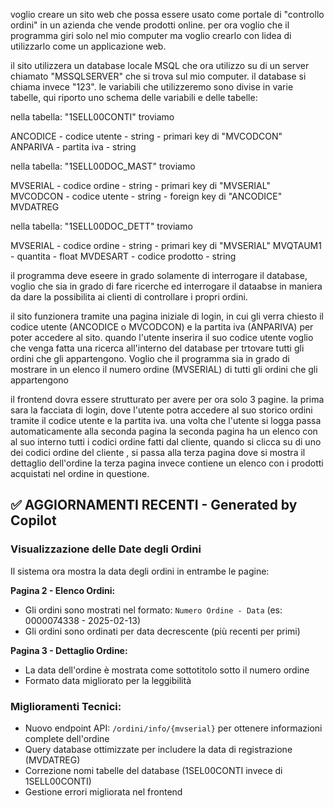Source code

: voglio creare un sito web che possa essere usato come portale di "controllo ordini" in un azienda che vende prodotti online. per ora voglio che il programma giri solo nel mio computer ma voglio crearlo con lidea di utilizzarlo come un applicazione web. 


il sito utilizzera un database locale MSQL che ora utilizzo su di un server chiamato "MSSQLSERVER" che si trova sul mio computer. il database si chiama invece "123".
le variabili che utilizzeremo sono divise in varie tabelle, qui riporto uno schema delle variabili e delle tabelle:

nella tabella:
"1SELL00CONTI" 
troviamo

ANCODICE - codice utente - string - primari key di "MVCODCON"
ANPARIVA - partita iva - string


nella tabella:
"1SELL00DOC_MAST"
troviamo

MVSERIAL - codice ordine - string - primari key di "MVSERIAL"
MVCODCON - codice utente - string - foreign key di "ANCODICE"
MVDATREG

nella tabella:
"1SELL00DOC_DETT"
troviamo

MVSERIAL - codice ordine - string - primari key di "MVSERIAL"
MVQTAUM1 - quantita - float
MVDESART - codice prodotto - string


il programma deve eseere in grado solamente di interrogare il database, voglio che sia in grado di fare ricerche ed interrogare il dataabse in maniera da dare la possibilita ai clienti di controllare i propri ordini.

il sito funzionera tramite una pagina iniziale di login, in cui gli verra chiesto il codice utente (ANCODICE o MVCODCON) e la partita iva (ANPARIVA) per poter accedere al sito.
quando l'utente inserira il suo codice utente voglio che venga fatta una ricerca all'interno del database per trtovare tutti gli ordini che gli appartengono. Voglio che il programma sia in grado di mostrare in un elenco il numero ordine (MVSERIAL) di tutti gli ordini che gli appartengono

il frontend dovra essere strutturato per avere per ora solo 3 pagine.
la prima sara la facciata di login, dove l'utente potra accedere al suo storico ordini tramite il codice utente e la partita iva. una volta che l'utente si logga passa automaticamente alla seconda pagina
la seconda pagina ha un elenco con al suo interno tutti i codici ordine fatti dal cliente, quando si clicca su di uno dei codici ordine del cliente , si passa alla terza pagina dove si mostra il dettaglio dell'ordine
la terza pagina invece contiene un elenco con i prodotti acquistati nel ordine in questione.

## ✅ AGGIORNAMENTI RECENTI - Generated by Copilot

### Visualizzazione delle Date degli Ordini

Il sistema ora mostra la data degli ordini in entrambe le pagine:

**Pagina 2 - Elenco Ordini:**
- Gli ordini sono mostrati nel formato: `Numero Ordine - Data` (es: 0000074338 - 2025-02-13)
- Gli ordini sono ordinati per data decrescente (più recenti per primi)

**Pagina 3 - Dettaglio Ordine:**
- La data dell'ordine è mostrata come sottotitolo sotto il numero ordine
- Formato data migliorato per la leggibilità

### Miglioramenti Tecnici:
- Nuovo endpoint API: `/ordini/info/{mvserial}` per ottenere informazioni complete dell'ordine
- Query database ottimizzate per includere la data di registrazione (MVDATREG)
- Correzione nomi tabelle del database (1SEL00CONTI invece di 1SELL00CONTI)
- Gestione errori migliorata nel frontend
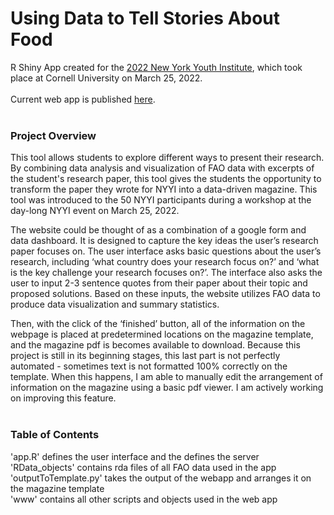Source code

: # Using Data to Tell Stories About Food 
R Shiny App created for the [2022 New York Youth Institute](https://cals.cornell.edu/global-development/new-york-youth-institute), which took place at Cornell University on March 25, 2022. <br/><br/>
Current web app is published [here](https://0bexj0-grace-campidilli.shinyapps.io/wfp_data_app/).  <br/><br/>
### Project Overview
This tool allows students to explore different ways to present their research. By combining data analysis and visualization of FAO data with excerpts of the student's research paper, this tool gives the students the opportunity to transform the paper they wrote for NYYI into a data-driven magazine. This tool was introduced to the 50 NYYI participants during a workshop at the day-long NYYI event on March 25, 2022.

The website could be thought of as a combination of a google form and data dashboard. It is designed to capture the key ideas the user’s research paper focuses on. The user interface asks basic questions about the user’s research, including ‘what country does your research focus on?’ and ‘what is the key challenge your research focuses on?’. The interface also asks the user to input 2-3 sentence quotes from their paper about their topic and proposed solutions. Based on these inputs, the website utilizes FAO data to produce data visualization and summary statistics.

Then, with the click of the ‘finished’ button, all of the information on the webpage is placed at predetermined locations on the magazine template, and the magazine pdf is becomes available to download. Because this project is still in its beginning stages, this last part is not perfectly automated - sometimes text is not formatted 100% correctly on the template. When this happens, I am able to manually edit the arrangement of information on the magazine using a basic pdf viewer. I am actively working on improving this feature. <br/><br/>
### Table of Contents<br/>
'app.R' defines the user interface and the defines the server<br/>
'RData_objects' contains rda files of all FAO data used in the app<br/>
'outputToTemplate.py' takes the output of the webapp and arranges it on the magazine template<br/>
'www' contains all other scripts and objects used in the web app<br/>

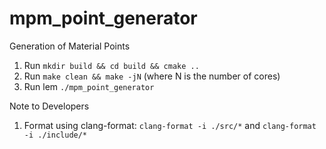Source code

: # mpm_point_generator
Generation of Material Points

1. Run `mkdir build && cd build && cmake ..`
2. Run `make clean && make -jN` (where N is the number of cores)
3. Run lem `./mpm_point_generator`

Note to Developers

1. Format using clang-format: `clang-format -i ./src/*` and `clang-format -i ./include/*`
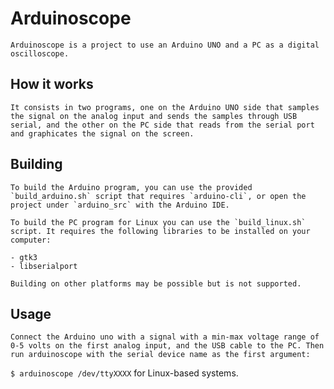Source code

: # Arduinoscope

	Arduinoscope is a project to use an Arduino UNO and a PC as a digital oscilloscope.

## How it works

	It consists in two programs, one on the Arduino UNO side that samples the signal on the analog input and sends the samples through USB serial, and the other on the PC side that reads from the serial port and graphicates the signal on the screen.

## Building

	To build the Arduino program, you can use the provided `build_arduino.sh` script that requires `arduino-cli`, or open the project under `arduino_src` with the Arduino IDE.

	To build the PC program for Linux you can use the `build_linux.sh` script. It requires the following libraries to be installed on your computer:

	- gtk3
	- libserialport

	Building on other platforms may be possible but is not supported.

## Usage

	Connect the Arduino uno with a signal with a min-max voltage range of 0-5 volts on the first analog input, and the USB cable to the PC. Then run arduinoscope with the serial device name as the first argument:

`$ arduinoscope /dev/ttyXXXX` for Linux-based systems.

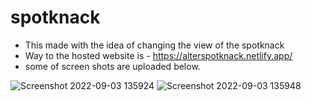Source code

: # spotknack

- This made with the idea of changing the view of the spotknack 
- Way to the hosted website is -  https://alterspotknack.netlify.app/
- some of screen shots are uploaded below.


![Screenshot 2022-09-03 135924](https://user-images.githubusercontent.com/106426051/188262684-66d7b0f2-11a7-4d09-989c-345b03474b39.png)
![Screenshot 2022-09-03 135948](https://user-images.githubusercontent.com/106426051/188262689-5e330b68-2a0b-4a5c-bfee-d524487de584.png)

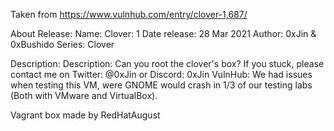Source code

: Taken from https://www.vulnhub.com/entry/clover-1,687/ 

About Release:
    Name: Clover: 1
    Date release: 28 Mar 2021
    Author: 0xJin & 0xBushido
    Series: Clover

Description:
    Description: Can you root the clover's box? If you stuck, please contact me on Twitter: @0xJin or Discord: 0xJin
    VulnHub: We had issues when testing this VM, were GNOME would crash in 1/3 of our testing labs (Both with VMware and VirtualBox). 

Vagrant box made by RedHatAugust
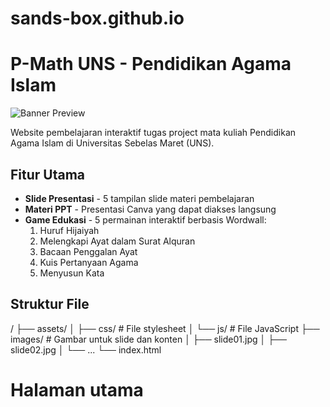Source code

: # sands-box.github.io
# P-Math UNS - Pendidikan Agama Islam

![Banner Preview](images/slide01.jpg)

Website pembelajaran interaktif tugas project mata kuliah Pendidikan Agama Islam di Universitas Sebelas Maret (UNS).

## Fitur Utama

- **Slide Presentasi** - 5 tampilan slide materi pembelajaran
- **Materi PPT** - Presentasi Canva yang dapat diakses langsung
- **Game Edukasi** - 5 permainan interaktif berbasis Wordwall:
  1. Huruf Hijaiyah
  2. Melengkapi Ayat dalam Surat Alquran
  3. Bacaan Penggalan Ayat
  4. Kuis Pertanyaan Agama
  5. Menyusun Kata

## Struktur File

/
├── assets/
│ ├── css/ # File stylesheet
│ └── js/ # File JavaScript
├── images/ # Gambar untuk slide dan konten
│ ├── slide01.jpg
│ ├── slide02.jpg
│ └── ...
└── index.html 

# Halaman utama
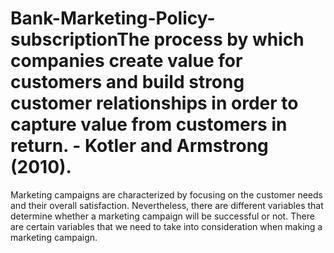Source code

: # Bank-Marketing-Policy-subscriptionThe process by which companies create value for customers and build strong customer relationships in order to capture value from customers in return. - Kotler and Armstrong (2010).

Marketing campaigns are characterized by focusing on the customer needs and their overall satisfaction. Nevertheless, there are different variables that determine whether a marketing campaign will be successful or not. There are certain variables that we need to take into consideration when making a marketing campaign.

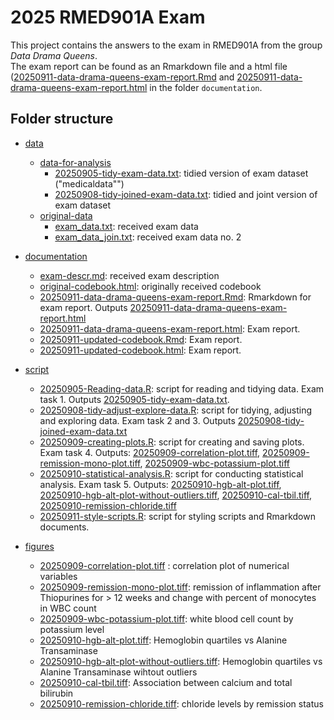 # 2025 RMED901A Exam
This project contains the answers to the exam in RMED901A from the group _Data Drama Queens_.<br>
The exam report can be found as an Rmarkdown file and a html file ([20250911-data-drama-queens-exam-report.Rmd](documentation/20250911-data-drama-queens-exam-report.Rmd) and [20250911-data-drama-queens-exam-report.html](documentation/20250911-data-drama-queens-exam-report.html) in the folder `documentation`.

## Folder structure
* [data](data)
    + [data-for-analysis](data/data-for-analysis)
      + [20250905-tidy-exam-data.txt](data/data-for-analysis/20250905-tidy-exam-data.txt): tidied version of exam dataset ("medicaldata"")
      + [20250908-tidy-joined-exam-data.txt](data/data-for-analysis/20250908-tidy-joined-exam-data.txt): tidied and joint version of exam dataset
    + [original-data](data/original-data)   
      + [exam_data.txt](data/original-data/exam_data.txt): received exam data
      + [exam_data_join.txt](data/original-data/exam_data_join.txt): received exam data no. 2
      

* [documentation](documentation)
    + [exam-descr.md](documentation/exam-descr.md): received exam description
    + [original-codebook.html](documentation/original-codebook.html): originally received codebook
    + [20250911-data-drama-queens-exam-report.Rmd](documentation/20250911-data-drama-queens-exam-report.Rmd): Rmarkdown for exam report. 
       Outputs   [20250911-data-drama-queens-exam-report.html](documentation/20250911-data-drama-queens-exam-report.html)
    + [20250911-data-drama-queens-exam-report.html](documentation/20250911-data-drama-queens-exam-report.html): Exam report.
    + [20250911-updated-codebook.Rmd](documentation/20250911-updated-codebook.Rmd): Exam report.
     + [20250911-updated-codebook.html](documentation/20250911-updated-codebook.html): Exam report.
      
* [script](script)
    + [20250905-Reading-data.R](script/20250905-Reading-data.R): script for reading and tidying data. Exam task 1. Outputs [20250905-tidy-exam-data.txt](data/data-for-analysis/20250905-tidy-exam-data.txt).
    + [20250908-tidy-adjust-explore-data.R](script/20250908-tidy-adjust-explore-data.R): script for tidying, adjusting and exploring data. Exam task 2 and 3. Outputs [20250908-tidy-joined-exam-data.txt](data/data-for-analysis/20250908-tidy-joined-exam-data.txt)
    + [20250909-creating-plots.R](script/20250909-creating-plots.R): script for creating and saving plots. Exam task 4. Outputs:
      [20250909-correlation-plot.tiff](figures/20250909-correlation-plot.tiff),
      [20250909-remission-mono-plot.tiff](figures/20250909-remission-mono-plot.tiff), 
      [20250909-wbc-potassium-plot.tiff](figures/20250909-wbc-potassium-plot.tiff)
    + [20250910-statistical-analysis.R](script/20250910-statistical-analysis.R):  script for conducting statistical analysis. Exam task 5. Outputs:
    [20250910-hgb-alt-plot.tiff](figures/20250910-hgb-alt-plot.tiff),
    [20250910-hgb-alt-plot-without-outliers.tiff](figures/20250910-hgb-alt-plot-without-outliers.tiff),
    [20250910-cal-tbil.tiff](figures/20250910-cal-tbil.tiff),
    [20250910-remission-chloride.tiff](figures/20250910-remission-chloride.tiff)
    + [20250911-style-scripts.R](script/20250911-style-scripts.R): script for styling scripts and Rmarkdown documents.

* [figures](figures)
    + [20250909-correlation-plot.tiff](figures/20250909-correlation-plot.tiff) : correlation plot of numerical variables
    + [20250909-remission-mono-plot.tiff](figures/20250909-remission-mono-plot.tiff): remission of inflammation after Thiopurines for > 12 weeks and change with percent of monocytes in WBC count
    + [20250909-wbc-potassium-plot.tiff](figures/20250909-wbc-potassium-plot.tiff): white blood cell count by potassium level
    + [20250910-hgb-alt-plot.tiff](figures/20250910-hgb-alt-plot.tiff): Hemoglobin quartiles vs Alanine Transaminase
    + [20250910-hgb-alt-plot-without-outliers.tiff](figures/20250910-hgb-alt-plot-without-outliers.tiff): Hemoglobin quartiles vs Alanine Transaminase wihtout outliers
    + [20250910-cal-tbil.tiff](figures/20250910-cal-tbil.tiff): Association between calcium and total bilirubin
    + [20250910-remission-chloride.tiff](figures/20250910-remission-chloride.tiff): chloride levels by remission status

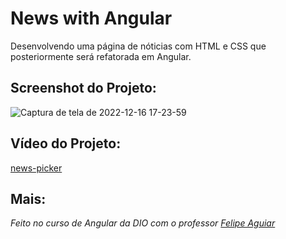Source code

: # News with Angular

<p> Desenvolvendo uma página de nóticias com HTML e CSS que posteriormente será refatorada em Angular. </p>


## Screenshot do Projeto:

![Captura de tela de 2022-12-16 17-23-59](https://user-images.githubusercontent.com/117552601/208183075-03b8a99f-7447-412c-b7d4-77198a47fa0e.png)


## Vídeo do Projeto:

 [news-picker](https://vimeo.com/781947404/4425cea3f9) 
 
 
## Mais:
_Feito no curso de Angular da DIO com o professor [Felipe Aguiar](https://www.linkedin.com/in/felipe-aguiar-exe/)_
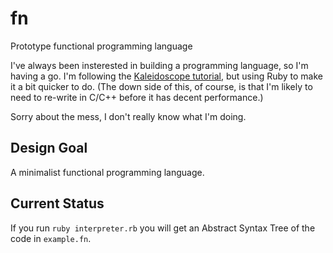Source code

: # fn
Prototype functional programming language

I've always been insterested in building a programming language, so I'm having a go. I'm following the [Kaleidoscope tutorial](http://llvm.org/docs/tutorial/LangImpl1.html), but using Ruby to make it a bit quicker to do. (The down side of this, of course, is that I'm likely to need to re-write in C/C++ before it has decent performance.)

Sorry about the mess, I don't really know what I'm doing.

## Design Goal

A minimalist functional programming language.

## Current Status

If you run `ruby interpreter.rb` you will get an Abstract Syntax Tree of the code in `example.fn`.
--------
### WHAT IS REQUIRED
For every line in the records above that holds "tidy", add one, and report the sum alone.

### RESPONSE TO THE EXERCISE
4